Prior to its closing, 7-year-old Sigil’s assortment spanned 11 fragrance products, including the fragrances Amor Fati, Solutio, Anima Mundi and Prima Materia, and two Complete Being skincare products introduced in January: Smoothing Cream Cleanser and Daily Radiance Serum-Cream. Logan Mock

“The intersection of quality and price is amazing in China as everybody knows, and that’s why everyone relies on it,” he says. “There are vendors that exist in the States, and you make tradeoffs between social and environmental [impacts], and margins that are really nuanced and challenging. It’s possible [to go domestic] if you build that into your business model and account for it in your margins.”

Kelly isn’t finished creating. For his immediate post-Sigil endeavors, he’s pondering part-time creative director and product development jobs, and he’s working on a podcast project. He’s open to connecting with fellow brand founders via his personal Instagram account. “I absolutely see myself reemerging with another venture at some point. I just need a little bit of time to take a breath between chapters,” he says. Kelly is relieved to have the burdens of dealing with supply chain issues off of his shoulders. He says, “I was miserable and anxious. I was purely in operator mode 24/7 running after solutions to problems that just couldn’t be solved.”
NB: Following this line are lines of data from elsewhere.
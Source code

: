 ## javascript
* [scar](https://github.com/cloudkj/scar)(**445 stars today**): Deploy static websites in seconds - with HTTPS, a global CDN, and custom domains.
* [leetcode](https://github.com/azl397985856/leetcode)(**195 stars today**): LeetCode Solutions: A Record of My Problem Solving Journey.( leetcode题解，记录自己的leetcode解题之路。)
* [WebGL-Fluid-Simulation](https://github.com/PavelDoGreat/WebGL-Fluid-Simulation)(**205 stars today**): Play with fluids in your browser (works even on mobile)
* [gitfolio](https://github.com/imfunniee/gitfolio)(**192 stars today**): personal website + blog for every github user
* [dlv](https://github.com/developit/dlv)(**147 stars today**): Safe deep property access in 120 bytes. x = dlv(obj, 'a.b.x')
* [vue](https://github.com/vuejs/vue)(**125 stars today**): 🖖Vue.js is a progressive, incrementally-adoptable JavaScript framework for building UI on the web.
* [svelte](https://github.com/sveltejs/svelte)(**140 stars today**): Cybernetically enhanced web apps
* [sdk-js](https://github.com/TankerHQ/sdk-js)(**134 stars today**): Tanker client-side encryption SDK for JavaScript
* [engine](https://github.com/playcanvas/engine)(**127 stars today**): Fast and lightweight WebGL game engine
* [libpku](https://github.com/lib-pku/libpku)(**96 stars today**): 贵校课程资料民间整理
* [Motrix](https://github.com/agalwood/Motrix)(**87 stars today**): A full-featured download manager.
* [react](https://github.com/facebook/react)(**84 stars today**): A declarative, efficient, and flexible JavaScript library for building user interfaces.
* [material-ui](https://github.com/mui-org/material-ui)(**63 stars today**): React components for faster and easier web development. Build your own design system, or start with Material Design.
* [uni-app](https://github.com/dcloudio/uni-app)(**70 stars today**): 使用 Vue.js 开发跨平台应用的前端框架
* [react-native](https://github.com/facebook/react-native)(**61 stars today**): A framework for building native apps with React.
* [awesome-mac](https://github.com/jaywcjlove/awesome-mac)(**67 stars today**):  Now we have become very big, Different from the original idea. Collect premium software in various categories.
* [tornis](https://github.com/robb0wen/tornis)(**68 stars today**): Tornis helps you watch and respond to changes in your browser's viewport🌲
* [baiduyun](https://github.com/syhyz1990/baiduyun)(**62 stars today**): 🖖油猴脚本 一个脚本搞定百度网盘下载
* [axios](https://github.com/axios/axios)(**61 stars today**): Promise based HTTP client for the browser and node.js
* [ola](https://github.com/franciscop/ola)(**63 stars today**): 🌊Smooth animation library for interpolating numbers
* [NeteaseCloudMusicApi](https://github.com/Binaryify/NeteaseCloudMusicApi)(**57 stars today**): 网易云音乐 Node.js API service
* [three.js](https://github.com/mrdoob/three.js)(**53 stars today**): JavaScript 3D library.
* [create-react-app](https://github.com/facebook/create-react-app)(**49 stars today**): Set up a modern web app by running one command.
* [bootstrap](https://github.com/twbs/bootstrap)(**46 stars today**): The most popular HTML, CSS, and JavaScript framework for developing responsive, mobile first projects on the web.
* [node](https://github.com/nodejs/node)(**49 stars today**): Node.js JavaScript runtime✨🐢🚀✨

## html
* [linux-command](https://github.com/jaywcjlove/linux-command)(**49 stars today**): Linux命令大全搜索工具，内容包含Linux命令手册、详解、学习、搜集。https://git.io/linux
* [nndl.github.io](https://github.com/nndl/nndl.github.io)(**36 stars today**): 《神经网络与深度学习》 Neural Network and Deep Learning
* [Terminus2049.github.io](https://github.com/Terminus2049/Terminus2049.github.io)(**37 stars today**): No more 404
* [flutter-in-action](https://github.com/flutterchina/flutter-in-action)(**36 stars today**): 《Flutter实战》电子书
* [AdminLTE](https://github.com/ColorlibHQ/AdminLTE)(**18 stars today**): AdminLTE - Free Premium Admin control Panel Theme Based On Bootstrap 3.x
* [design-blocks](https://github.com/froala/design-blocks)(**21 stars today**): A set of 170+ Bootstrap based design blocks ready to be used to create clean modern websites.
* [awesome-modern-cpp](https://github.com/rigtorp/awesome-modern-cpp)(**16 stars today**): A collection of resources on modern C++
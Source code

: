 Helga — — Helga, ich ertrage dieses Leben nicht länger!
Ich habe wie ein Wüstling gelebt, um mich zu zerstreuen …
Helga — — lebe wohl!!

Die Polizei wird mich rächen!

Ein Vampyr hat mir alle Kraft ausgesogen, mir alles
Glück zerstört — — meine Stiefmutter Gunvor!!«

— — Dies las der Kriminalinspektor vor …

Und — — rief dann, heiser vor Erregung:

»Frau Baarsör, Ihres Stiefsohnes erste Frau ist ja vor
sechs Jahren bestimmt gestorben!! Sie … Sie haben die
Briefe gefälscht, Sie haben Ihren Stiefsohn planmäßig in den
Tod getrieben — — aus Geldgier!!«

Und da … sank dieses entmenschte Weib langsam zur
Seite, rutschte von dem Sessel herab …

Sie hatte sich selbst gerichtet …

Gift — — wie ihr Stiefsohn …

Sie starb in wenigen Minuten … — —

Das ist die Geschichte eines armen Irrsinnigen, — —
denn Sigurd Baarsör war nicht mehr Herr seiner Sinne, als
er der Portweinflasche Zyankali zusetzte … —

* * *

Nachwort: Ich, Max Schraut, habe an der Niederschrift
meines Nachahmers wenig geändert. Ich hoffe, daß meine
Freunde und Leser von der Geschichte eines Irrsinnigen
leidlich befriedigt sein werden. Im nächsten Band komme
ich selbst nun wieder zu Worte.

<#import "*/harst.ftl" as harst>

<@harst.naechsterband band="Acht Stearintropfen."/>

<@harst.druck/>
Kelly doesn’t foresee an end to the supply chain quagmire affecting brands. “Unless you have millions in the bank, if you are relying on any sort of global infrastructure, just brace yourself. I don’t even know if it will get better. China has new lockdowns,” he says. “For true values-based, purpose-led brands, if you can find a model that allows you to rely on local or at least domestic suppliers, I would love to explore that more. That’s the most immediately viable solution. Otherwise, it’s just hours of being on the phone about infrastructure and more heads to manage the chaos.”